2023-05-14

Entropia e Sintropia na Bhagavad Gītā e no Mahābhārata (II)


Vida contra a Morte:
a questão central do Mahābhārata 

Há algo em comum no modo conforme os grandes seres enfrentam certas questões cruciais, face à própria morte. Sócrates, condenado à morte por envenenamento, vê na cicuta (veneno) o medicamento que lhe traria a libertação final de sua alma. Toma a cicuta em paz porque tem certeza de que vivera de forma coerente. Em comparação com a sua determinação de avançar em direção à verdade, a sua própria necessidade de se autodefender desaparece. De igual modo, Jesus, no tribunal romano, cala-se ao ser perguntado se era o rei dos judeus. Bastaria que negasse a acusação e estaria livre, conforme as regras jurídicas vigentes na época. Entretanto, prefere a morte, que fica como testemunha das verdades que professou. Ambos parecem entender a morte apenas como morte do ego, o princípio material de organização do indivíduo. 
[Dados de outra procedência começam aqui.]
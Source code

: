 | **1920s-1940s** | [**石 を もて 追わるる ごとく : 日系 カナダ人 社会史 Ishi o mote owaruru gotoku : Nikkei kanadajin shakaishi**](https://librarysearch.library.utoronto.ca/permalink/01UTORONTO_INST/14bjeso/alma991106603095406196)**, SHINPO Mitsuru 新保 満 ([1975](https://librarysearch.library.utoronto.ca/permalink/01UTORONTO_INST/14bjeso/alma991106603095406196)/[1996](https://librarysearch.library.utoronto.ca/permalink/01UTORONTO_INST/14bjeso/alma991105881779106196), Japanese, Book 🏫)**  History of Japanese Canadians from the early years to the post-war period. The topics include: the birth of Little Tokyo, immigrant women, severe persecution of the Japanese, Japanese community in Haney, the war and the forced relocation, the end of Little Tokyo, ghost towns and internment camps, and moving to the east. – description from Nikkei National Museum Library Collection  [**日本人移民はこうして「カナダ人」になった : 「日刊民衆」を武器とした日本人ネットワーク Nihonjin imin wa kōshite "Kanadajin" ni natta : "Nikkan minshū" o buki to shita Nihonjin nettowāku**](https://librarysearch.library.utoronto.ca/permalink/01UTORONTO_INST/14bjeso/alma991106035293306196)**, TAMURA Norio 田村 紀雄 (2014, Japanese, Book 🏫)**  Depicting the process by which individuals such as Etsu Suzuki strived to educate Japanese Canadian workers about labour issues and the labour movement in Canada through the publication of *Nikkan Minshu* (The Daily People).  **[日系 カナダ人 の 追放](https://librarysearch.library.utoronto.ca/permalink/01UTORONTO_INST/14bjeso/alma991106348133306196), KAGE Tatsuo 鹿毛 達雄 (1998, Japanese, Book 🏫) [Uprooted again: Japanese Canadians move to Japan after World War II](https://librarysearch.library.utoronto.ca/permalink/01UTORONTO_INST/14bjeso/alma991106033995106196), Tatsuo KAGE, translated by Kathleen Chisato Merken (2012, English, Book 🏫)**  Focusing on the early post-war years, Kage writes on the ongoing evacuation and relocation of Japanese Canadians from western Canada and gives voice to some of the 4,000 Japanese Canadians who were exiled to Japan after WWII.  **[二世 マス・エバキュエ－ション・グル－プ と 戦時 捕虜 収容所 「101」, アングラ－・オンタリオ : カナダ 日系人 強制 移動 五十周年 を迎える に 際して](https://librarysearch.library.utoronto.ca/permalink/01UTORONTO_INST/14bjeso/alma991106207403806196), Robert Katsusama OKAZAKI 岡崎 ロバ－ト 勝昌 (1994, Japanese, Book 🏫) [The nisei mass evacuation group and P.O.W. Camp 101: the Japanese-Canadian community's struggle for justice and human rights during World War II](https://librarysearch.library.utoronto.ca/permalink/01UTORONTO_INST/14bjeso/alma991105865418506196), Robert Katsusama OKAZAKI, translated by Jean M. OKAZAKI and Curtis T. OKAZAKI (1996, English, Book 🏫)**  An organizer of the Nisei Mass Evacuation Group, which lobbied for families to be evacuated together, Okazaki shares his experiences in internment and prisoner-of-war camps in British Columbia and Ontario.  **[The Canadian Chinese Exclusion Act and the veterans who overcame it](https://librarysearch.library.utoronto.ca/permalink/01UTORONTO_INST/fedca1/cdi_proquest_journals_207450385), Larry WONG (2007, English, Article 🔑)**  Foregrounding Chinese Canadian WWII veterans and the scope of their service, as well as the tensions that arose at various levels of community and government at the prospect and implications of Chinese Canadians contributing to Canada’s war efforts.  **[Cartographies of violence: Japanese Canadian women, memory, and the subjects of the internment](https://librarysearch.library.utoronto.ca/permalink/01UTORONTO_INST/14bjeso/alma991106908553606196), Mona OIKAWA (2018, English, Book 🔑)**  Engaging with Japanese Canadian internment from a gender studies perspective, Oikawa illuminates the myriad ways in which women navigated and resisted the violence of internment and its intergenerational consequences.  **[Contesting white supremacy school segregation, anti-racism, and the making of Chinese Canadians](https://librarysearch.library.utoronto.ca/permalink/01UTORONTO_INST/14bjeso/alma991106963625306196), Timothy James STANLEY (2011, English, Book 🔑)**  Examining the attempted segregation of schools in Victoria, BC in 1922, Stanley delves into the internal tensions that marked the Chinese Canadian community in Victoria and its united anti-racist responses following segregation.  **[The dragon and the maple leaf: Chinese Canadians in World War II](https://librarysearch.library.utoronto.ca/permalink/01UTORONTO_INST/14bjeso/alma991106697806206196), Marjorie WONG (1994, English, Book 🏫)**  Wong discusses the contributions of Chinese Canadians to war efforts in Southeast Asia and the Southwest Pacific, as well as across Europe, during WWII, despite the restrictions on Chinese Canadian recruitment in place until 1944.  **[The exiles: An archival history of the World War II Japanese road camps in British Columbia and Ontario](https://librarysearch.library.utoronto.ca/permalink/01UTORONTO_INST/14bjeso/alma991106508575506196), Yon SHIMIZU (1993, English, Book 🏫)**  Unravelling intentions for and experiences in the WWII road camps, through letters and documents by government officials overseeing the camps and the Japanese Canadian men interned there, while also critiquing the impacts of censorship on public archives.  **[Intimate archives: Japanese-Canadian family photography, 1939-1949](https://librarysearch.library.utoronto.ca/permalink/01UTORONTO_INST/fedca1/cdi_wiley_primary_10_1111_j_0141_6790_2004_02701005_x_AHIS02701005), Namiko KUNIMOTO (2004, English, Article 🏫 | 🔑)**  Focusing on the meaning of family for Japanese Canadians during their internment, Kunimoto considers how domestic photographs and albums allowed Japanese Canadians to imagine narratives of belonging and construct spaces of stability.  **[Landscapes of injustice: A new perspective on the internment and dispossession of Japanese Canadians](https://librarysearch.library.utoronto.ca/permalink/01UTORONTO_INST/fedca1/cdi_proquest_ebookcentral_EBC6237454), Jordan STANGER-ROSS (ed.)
O aclamado livro de ficção científica e filosofia Vida Contra a Morte ("VALIS" em inglês), de Philip K. Dick, ilustra brilhantemente a perplexidade humana ante a inevitabilidade da morte. No texto, Horselover Fat, um alter ego do autor, busca respostas para as suas experiências místicas, mostrando como a realidade é complexa, com múltiplas camadas de significado ocultas em nossas experiências mais cotidianas. O autor sugere ser possível transcender as limitações da mente por meio da meditação e da introspecção e alcançar, desta forma, os mais elevados níveis de consciência. O texto explora a ideia de que a existência humana é uma luta constante entre forças opostas, que necessitam ser equilibradas e harmonizadas. O universo seria regido por uma consciência superior que regularia as nossas vidas. Philip K. Dick recorre a uma visão de mundo que tem raízes profundas na literatura sagrada do ocidente e do oriente. 

Na obra prima da literatura indiana, o Mahābhārata, o texto que nos interessa aqui, esta discussão se dá em torno do par do par śraddhā (acento tônico no segundo “a”) e śrāddha (acento tônico no primeiro “a”). No Mahābhārata, instantes antes do início do episódio da Bhagavad Gītā, Krishna pede para Arjuna  invocar Durgā (Invencível), a expressão da energia sintrópica (brahma-śakti), personificada no Ṛgveda como a deidade Śraddhā. Compreendendo a medida da devoção de Arjuna, Durgā se manifestou no firmamento e, na presença de Krishna, abençoou Arjuna com a promessa de vitória sobre os seus inimigos, desaparecendo logo a seguir. A Invocação e a internalização da divindade arquetípica envolve a firme resolução (saṃkalpa) da faculdade da vontade de não se afastar da meta suprema, que é alcançar a unificação com a energia sintrópica universal (brahma-śakti), A deidade Śraddhā simboliza o poder do amor em ação e também o fogo do coração espiritual. Deste modo, a reflexão sobre a origem da vida e o enigma do nascimento e morte de todos os seres é ilustrada a partir do entendimento ritualístico de śraddhā, a energia sintrópica, presente na atuação do espírito, de śrāddha, a energia entrópica, presente nos movimentos da matéria, e da harmonização de ambas. De forma breve, o Mahābhārata pode ser compreendido como uma grande representação histórico-mitológica dos processos entrópicos e sintrópicos que regem o funcionamento da vida e do universo, conduzindo-nos, gradualmente, do saṃsāra (o mundo caótico das aparências) ao nirvāṇa (o mundo sagrado que se oculta sob as aparências). A diferença de conceitual sobre o entendimento ocidental da vida, explicitado no texto Vida Contra a Morte, de Philip K. Dick, e aquele oriental, expresso no Mahābhārata, pode ser resumido em uma única sentença: enquanto para o ocidente a morte é o que se opõe à vida, para o oriente o que se opõe à morte é o nascimento, pois a vida, enquanto expressão sintrópica da consciência, preexistiria ao nascimento e não se extinguiria com a morte. As dezoito seções do Mahābhārata apresentam um tratamento enciclopédico acerca da vida, do nascimento e da morte.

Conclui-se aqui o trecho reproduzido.